L’iniziativa è la prima che racconta la storia delle collaborazioni di Nivola con la città di New York. «Allievo di Le Corbusier e collaboratore di alcuni dei più grandi architetti di metà secolo, come Josep Louis Sert, Marcel Breuer e Eero Saarinen, Nivola era convinto che l’arte dovesse essere accessibile a tutti: ecco perché molte delle sue opere sono state create per progetti di architettura pubblica», spiega Antonella Camarda, direttrice del museo Nivola a Orani.

Tanto di quello che l’artista ha realizzato negli Usa non esiste più, come i murali per la Casa per l’artigianato italiano, l’antesignana dell’Ice sulla 49 esima strada, firmata nel 1947 dall’architetto Gustavo Pulitzer-Finali. La fama per Nivola arrivò nel 1953 con il rilievo a «sand casting» per la showroom Olivetti su Fifth Avenue. Quando nel 1969 la showroom fu chiusa, Sert salvò il murale e lo fece trasferire a Harvard.

Parchi gioco, ospedali, spazi commerciali, in un caso una stazione di polizia e pompieri nell’Upper East Side, uno degli ultimi progetti due anni prima di morire nel 1988, ma soprattutto scuole: dei 22 progetti catalogati per la mostra 15 erano per edifici scolastici. Oltre a un affondo su quattro opere newyorchesi, la mostra presenta una timeline di progetti per architetti disegnati nell’arco di 40 anni in varie città Usa. Alcuni non furono mai realizzati come una scultura nel piazzale antistante il grattacielo Union Carbide su Park Avenue, capolavoro del modernismo in via di demolizione dopo esser stato comprato da Chase Manhattan Bank.

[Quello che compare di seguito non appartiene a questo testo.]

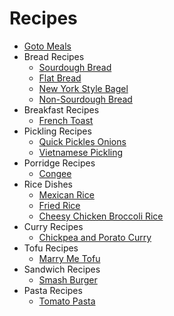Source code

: # Recipes

- [Goto Meals](goto-meals.md)
- Bread Recipes
  - [Sourdough Bread](./bread-recipes/sourdough-bread.md)
  - [Flat Bread](./bread-recipes/flat-bread.md)
  - [New York Style Bagel](./bread-recipes/new-york-style-bagel.md)
  - [Non-Sourdough Bread](./bread-recipes/non-sourdough-bread.md)
- Breakfast Recipes
  - [French Toast](./breakfast-recipes/french-toast.md)
- Pickling Recipes
  - [Quick Pickles Onions](./pickling-recipes/quick-pickled-onions.md)
  - [Vietnamese Pickling](./pickling-recipes/vietnamese-pickling.md)
- Porridge Recipes
  - [Congee](./porridge-recipes/congee.md)
- Rice Dishes
  - [Mexican Rice](./rice-dishes/mexican-rice.md)
  - [Fried Rice](./rice-dishes/fried-rice.md)
  - [Cheesy Chicken Broccoli Rice](https://www.jocooks.com/recipes/one-pot-cheesy-chicken-broccoli-rice-casserole/)
- Curry Recipes
  - [Chickpea and Porato Curry](./curry-recipes/chickpea-potato-curry.md)
- Tofu Recipes
  - [Marry Me Tofu](./tofu-recipes/marry-me-tofu.md)
- Sandwich Recipes
  - [Smash Burger](./sandwich-recipes/smash-burger.md)
- Pasta Recipes
  - [Tomato Pasta](./pastas/tomato-pasta.md)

Oggi in Italia il Museo Nivola tramanda la legacy dell’artista, mentre negli Usa le opere pubbliche di Nivola rischiano invisibilità e degrado. New York è invece un esempio di metropoli dove opere importanti, se non protette come landmark, sono perennemente in pericolo: «Di qui – afferma Broome – l’importanza di una mostra che crei consapevolezza su un patrimonio che altrimenti rischia di andare perduto».